November 20, 2012

Timeless quality of time


On my daily walk routine I see many situations that trigger my mind into what I convey through this blog. Today I saw a mother taking her little boy, perhaps 5-6 year old, for a walk in the adjoining park beside our house. The little kid was cavorting along in his own delight, but what I noticed also was that the mother was walking meters behind absolutely engrossed in conversation on her phone, all attention totally focused on the chatter rather than the child. For the half an hour or so she was there, she did not let go the phone for a moment, except to pat the kid on the head whenever he moved by her periodically on his meandering frolic along the grass and on the walk path. What I gathered from this spectacle is perhaps not an isolated event in consideration of most of us who go about in our effort of spending quality time with our children. We hear a lot about the neglect of children by our protracted absence from home and family as a result of work or leisure habits, and the effect it has on the psychological make up of our children. Many of us hear and accept the idea of quality time as an increasing necessity, but fail to act on this acceptance in any meaningful way. 

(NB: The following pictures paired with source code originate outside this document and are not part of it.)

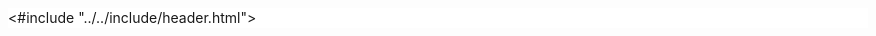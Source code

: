 <#include "../../include/header.html">
<!DOCTYPE html>
<html lang="en">
<head>
  <meta charset="UTF-8">
  <title>员工调动申请</title>
  <link href="${base.contextPath}/lib/bootstrap-3.3.7/css/bootstrap.min.css" rel="stylesheet" type="text/css"/>
  <script src="${base.contextPath}/lib/lodash4.13.1/lodash.min.js"></script>
  <style>
    #emptransfer{
      padding: 30px;
    }

    .hr-label {
      margin-top: 30px;
      margin-bottom: 20px;
    }
    
    .header-btn{
      margin-left: -15px;
    }
    .label-width{
      padding-top:5px;
    }
    .content-label{
      text-align: right;
      margin-left: 1%;
    }
    .btn-submit{
      width:100%;
    }
    .middle{
      min-width:1044px;
    }
    .info-1{
      font-size: 20px;
      font-weight: 700;
      color: red;
      vertical-align: middle;
    }
    .info-2{
      font-size: 14px;
      font-style: italic;
    }
    .info-3{
      font-style: italic;
      font-size: 12px;
      margin-top: 7px;
    }
    .info-4{
      font-style: italic;
      margin-bottom: 20px;
      font-size: 12px;
    }
    .btn-add{
      margin-right: 30px;
      display: inline-block;
      cursor: pointer;
    }
    .btn-delete{
      margin-right: 30px;
      display: inline-block;
      cursor: pointer;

Quality time is about connecting. Quality time spent with our children is one of the most potent solutions at our disposal as parents to have the budding links that nature has endowed in us to build our psychological make-up connected so that we grow as balanced human beings fully resilient and ready for the adult world. This kind of self confidence is built through nurturing these connections in childhood. And a society is built up by the confluence of such adjusted individuals. Values, mores and acculturation are learned during this bonding process, translating ultimately into what is known as love – sharing without expecting. This is true maturity that brooks no puerile callings of the ego. Thus, our emotional make up is patently built on how well we have made true bonding happen.

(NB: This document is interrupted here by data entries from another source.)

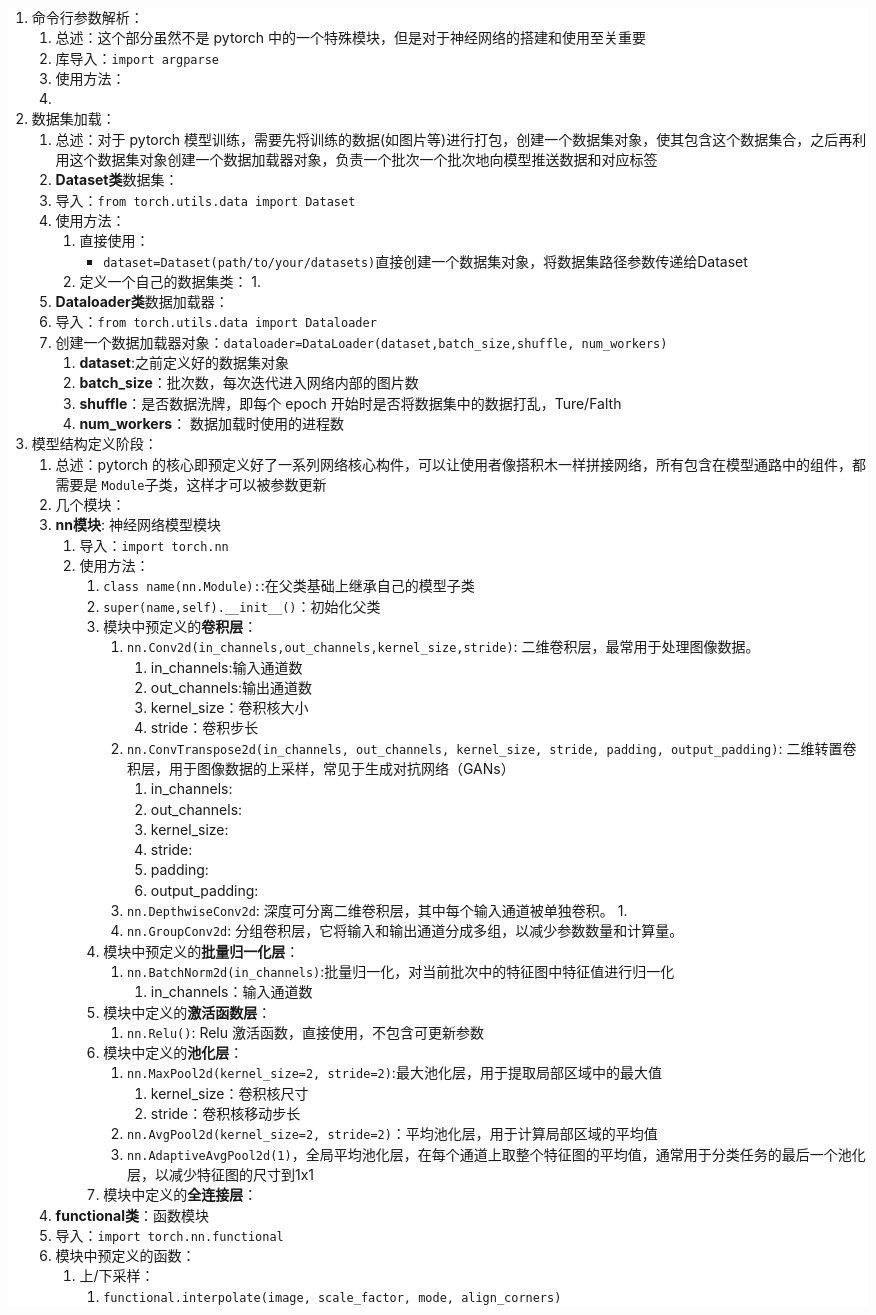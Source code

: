    1. 命令行参数解析：
      1.  总述：这个部分虽然不是 pytorch 中的一个特殊模块，但是对于神经网络的搭建和使用至关重要
      2.  库导入：`import argparse`
      3.  使用方法：
         1. 
   2. 数据集加载：
        1.  总述：对于 pytorch 模型训练，需要先将训练的数据(如图片等)进行打包，创建一个数据集对象，使其包含这个数据集合，之后再利用这个数据集对象创建一个数据加载器对象，负责一个批次一个批次地向模型推送数据和对应标签
        2.  **Dataset类**数据集：
         3. 导入：`from torch.utils.data import Dataset`
         4. 使用方法：
            1. 直接使用：
               - `dataset=Dataset(path/to/your/datasets)`直接创建一个数据集对象，将数据集路径参数传递给Dataset
            2. 定义一个自己的数据集类：
               1. 
        3.  **Dataloader类**数据加载器：
         4. 导入：`from torch.utils.data import Dataloader`
         5. 创建一个数据加载器对象：`dataloader=DataLoader(dataset,batch_size,shuffle, num_workers) `
            1. **dataset**:之前定义好的数据集对象
            2. **batch_size**：批次数，每次迭代进入网络内部的图片数
            3. **shuffle**：是否数据洗牌，即每个 epoch 开始时是否将数据集中的数据打乱，Ture/Falth
            4. **num_workers**： 数据加载时使用的进程数
   3. 模型结构定义阶段：
      1.  总述：pytorch 的核心即预定义好了一系列网络核心构件，可以让使用者像搭积木一样拼接网络，所有包含在模型通路中的组件，都需要是 `Module`子类，这样才可以被参数更新
      2.  几个模块：
         1. **nn模块**: 神经网络模型模块
            1. 导入：`import torch.nn`
            2. 使用方法：
               1. `class name(nn.Module):`:在父类基础上继承自己的模型子类
               2. `super(name,self).__init__()`：初始化父类
               3. 模块中预定义的**卷积层**：
                  1. `nn.Conv2d(in_channels,out_channels,kernel_size,stride)`: 二维卷积层，最常用于处理图像数据。
                     1. in_channels:输入通道数
                     2. out_channels:输出通道数
                     3. kernel_size：卷积核大小
                     4. stride：卷积步长
                  2. `nn.ConvTranspose2d(in_channels, out_channels, kernel_size, stride, padding, output_padding)`: 二维转置卷积层，用于图像数据的上采样，常见于生成对抗网络（GANs）
                     1. in_channels:
                     2. out_channels:
                     3. kernel_size:
                     4. stride:
                     5. padding:
                     6. output_padding:
                  3. `nn.DepthwiseConv2d`: 深度可分离二维卷积层，其中每个输入通道被单独卷积。
                     1. 
                  4. `nn.GroupConv2d`: 分组卷积层，它将输入和输出通道分成多组，以减少参数数量和计算量。
               4. 模块中预定义的**批量归一化层**：
                  1. `nn.BatchNorm2d(in_channels)`:批量归一化，对当前批次中的特征图中特征值进行归一化
                     1. in_channels：输入通道数
               5. 模块中定义的**激活函数层**：
                  1. `nn.Relu()`: Relu 激活函数，直接使用，不包含可更新参数
               6. 模块中定义的**池化层**：
                  1. `nn.MaxPool2d(kernel_size=2, stride=2)`:最大池化层，用于提取局部区域中的最大值
                     1. kernel_size：卷积核尺寸
                     2. stride：卷积核移动步长
                  2. `nn.AvgPool2d(kernel_size=2, stride=2)`：平均池化层，用于计算局部区域的平均值
                  3. `nn.AdaptiveAvgPool2d(1)`，全局平均池化层，在每个通道上取整个特征图的平均值，通常用于分类任务的最后一个池化层，以减少特征图的尺寸到1x1
               7. 模块中定义的**全连接层**：
         2. **functional类**：函数模块
         3. 导入：`import torch.nn.functional`
         4. 模块中预定义的函数：
            1. 上/下采样：
               1. `functional.interpolate(image, scale_factor, mode, align_corners)`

For a child growing up, the responsibility for nurturing this is on parents. In the case I describe here, the mother who was on the phone may have had a mistaken notion of quality time. For her, the time she stayed with the kid seemed enough for having done her motherly duty – that of spending time with her child. But it would not be effective, unless the communication between them happened; interacting as if her child was the only thing that mattered for that moment and not the voice on the other end of the line should have been the condition here. Such is the process of bonding and it does not happen passively. I am sure there must be many such examples that will demonstrate our mediocre efforts towards child care, doing just enough, expecting that we have done our duty. We’ve all been children once upon a time, and perhaps some of us never really grow up (mentally) either. That must have some bearing on how we had experienced our childhoods. So with that knowledge and awareness of hindsight, let’s make new efforts to nurture a more caring nation of Maldivians for the future. We all need this feeling of being wanted and appreciated, and loved ultimately.

So let me say that quality time is not a measure of the chronological time we spend with our loved ones, but the timelessness we make these precious moments out to be. Yes, it would be good to get out to the park or to the beach with our kids but can we keep our phone switched off for that moment?